**Task details:** In the entries below, begin at the line with "- 📫 How to reach me ..." and stop after the line with "王一帆紧紧的搂着她的腰，将嘴"; output those lines exactly and omit the pictures.

Stored data entries

# # # #

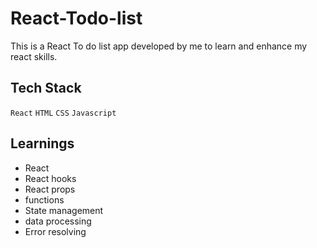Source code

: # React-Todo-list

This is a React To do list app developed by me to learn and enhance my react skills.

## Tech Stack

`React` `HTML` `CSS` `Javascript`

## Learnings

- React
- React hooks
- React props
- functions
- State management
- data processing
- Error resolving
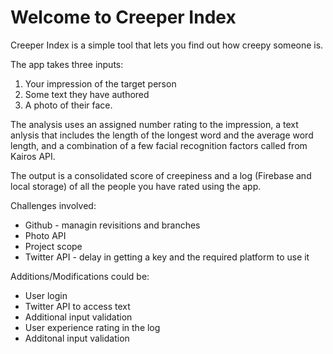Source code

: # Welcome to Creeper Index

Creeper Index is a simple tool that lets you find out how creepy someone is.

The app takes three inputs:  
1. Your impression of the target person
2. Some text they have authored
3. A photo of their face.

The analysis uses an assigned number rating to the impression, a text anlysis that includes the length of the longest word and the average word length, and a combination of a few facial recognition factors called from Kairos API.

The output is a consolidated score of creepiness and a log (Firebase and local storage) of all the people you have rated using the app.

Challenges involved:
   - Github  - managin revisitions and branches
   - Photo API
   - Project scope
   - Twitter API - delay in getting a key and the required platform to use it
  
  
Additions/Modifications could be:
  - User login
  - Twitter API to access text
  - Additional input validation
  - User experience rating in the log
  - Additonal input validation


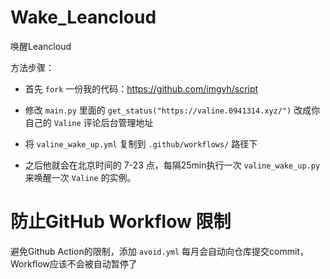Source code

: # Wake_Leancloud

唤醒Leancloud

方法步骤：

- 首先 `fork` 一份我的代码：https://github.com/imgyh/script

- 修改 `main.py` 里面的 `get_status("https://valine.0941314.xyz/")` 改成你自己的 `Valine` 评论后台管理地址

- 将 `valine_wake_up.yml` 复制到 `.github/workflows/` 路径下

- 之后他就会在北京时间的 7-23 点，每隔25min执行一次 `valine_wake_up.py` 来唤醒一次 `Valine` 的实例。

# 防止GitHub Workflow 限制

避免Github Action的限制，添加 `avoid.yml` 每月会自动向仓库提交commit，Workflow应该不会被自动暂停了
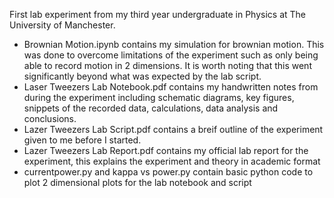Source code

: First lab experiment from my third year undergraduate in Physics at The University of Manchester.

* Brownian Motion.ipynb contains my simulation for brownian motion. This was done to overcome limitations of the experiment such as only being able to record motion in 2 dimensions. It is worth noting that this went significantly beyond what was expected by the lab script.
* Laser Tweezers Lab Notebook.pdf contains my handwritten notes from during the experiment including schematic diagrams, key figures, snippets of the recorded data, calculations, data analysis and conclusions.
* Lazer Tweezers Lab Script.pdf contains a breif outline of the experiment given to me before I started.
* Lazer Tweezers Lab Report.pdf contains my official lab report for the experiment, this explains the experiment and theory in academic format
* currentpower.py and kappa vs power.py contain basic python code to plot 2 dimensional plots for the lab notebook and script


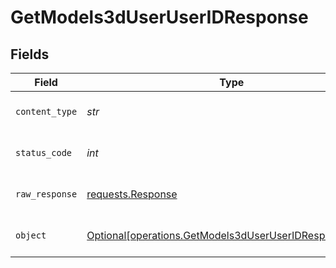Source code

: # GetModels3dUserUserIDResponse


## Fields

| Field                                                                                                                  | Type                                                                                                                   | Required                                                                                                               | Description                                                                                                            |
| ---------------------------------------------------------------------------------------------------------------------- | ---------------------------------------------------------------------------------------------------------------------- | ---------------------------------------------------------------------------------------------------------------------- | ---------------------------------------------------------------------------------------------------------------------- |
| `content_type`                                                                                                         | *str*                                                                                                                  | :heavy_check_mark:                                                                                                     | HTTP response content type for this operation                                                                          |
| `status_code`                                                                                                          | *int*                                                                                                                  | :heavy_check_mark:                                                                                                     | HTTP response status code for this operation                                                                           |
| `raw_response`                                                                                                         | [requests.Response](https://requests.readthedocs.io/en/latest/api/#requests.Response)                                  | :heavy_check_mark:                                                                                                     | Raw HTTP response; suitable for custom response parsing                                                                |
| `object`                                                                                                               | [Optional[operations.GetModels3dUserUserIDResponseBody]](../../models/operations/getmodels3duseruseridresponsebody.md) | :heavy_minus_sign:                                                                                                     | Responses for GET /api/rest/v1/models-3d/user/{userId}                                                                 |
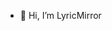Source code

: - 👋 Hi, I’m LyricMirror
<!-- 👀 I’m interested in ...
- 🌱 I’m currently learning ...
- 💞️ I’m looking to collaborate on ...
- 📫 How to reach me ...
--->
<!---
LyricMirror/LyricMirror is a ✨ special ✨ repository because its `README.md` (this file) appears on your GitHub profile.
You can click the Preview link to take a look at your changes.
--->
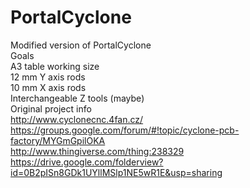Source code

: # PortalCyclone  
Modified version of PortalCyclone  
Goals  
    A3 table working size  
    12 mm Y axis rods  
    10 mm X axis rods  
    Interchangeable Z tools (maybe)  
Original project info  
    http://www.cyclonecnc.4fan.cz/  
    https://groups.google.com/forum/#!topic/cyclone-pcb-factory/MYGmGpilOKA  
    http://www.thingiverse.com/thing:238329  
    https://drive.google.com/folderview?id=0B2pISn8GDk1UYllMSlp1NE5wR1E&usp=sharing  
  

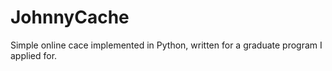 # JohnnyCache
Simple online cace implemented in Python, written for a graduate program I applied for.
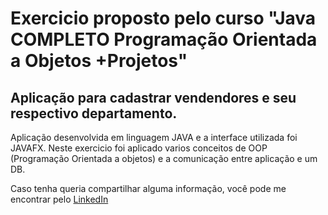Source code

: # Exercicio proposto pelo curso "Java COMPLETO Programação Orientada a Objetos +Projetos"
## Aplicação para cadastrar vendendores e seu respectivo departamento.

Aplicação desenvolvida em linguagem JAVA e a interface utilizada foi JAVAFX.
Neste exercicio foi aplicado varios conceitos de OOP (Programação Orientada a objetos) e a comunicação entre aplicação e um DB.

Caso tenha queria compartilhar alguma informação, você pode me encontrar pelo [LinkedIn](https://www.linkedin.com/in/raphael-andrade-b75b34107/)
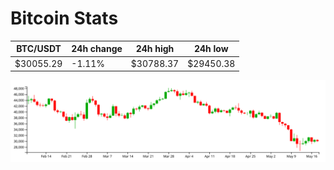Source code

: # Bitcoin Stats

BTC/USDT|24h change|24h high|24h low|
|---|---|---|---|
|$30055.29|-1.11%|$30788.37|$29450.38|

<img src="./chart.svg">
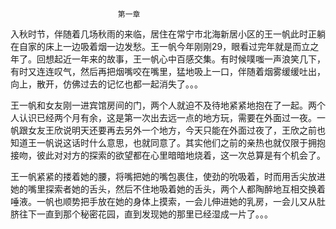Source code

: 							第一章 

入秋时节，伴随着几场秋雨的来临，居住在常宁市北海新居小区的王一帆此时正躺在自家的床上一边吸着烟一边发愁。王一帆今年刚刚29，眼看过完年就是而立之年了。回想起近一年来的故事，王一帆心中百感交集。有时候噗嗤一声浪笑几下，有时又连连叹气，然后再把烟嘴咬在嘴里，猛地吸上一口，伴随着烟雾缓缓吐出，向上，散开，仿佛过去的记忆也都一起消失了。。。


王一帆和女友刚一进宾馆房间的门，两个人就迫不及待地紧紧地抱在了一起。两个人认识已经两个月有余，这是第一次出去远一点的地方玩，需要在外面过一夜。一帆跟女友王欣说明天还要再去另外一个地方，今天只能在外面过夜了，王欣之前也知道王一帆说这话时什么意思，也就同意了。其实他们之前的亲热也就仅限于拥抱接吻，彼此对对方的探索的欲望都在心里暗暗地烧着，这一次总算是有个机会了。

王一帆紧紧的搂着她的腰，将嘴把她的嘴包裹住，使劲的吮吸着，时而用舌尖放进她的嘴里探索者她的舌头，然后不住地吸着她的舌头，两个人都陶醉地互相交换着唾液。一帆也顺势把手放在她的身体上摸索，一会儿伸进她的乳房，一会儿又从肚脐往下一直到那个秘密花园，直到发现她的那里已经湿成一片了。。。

# # # #

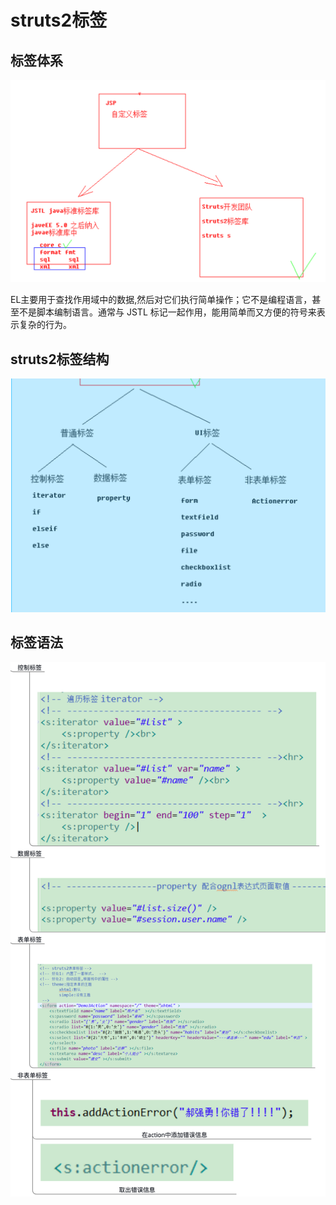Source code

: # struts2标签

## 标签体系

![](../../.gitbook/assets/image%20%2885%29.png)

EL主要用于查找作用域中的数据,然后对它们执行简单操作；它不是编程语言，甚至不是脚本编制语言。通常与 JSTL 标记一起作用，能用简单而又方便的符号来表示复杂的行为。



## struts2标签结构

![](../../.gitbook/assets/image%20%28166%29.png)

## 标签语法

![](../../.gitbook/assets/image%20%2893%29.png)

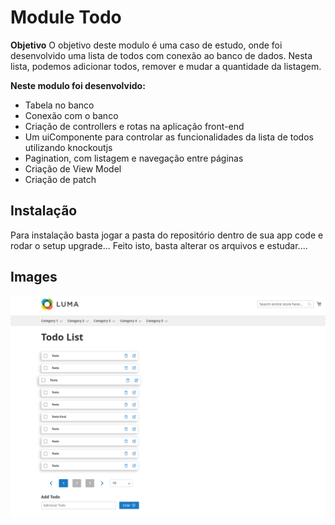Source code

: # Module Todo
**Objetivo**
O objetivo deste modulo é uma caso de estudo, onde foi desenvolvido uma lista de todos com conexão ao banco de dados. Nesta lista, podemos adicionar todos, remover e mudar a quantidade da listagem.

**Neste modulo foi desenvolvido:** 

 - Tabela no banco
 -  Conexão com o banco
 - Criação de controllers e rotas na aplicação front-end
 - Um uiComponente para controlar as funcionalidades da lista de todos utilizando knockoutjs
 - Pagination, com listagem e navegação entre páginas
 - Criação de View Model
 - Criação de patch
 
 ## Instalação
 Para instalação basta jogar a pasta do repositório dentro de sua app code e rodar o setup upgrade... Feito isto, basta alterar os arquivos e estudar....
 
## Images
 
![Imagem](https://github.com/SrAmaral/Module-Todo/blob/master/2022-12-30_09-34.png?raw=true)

# # # #

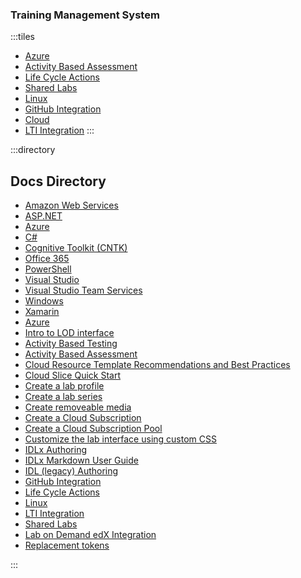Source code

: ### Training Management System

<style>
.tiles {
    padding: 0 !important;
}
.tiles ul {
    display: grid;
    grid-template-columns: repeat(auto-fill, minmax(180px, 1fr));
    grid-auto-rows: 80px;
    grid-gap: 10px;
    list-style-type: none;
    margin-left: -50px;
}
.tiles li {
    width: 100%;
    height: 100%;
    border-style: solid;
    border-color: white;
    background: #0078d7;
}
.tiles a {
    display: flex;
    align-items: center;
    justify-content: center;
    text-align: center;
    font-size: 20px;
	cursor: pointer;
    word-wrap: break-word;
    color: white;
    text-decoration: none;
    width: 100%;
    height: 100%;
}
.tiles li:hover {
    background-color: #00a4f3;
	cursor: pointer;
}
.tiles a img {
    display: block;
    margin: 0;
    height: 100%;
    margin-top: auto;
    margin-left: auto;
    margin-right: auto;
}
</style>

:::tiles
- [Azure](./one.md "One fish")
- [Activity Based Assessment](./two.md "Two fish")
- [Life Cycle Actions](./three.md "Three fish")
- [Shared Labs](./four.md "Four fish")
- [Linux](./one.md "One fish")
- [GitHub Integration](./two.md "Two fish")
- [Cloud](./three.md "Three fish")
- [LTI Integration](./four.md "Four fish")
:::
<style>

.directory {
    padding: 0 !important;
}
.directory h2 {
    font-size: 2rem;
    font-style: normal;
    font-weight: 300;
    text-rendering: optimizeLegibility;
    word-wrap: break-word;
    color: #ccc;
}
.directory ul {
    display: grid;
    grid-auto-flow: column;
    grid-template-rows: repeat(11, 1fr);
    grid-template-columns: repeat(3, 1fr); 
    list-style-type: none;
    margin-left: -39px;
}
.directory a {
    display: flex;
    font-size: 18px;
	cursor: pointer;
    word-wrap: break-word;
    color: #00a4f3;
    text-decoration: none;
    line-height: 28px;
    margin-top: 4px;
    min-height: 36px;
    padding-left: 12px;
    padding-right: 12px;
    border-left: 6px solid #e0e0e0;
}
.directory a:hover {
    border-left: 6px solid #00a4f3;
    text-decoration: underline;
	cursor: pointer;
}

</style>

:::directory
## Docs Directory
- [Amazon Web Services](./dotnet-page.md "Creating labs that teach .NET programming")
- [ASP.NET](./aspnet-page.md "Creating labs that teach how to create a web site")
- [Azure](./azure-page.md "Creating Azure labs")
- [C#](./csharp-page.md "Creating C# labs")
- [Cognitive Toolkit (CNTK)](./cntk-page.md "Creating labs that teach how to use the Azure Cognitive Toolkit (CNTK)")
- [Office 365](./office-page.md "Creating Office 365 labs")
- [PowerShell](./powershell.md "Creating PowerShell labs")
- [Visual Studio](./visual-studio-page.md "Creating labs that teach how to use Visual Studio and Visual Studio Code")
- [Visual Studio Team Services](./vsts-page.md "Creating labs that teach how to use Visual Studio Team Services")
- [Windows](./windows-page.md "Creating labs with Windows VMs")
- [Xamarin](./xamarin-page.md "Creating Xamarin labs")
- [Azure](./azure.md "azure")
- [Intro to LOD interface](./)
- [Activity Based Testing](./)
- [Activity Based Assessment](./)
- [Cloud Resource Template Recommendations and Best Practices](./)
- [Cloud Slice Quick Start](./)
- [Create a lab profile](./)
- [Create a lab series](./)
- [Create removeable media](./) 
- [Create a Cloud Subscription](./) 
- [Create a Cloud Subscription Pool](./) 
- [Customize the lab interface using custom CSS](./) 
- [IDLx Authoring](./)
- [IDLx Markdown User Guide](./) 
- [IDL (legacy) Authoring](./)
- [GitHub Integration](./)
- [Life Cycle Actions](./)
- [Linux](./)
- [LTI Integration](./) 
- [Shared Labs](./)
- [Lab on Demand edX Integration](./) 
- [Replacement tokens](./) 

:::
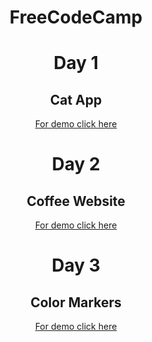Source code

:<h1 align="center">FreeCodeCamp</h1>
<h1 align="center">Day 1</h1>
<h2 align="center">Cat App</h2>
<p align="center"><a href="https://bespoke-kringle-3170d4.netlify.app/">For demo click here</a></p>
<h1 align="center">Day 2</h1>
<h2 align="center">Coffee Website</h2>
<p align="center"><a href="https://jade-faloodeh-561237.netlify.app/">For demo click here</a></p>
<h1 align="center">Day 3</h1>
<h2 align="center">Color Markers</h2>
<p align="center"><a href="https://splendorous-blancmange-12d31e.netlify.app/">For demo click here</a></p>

# # # #

**Response to this task:**
- 📫 How to reach me ...
--->
<!---
LyricMirror/LyricMirror is a ✨ special ✨ repository because its `README.md` (this file) appears on your GitHub profile.
You can click the Preview link to take a look at your changes.
--->
Source code

: # PortalCyclone  
Modified version of PortalCyclone  
Goals  
    A3 table working size  
    12 mm Y axis rods  
    10 mm X axis rods  
    Interchangeable Z tools (maybe)  
Original project info  
    http://www.cyclonecnc.4fan.cz/  
    https://groups.google.com/forum/#!topic/cyclone-pcb-factory/MYGmGpilOKA  
    http://www.thingiverse.com/thing:238329  
    https://drive.google.com/folderview?id=0B2pISn8GDk1UYllMSlp1NE5wR1E&usp=sharing  
  

 # JohnnyCache
Simple online cace implemented in Python, written for a graduate program I applied for.
Source code

: # Exercicio proposto pelo curso "Java COMPLETO Programação Orientada a Objetos +Projetos"
## Aplicação para cadastrar vendendores e seu respectivo departamento.

Aplicação desenvolvida em linguagem JAVA e a interface utilizada foi JAVAFX.
Neste exercicio foi aplicado varios conceitos de OOP (Programação Orientada a objetos) e a comunicação entre aplicação e um DB.

Caso tenha queria compartilhar alguma informação, você pode me encontrar pelo [LinkedIn](https://www.linkedin.com/in/raphael-andrade-b75b34107/)
Source code

: # Bitcoin Stats

BTC/USDT|24h change|24h high|24h low|
|---|---|---|---|
|$30055.29|-1.11%|$30788.37|$29450.38|

<img src="./chart.svg">
Source code

: 							第一章 

入秋时节，伴随着几场秋雨的来临，居住在常宁市北海新居小区的王一帆此时正躺在自家的床上一边吸着烟一边发愁。王一帆今年刚刚29，眼看过完年就是而立之年了。回想起近一年来的故事，王一帆心中百感交集。有时候噗嗤一声浪笑几下，有时又连连叹气，然后再把烟嘴咬在嘴里，猛地吸上一口，伴随着烟雾缓缓吐出，向上，散开，仿佛过去的记忆也都一起消失了。。。


王一帆和女友刚一进宾馆房间的门，两个人就迫不及待地紧紧地抱在了一起。两个人认识已经两个月有余，这是第一次出去远一点的地方玩，需要在外面过一夜。一帆跟女友王欣说明天还要再去另外一个地方，今天只能在外面过夜了，王欣之前也知道王一帆说这话时什么意思，也就同意了。其实他们之前的亲热也就仅限于拥抱接吻，彼此对对方的探索的欲望都在心里暗暗地烧着，这一次总算是有个机会了。

王一帆紧紧的搂着她的腰，将嘴把她的嘴包裹住，使劲的吮吸着，时而用舌尖放进她的嘴里探索者她的舌头，然后不住地吸着她的舌头，两个人都陶醉地互相交换着唾液。一帆也顺势把手放在她的身体上摸索，一会儿伸进她的乳房，一会儿又从肚脐往下一直到那个秘密花园，直到发现她的那里已经湿成一片了。。。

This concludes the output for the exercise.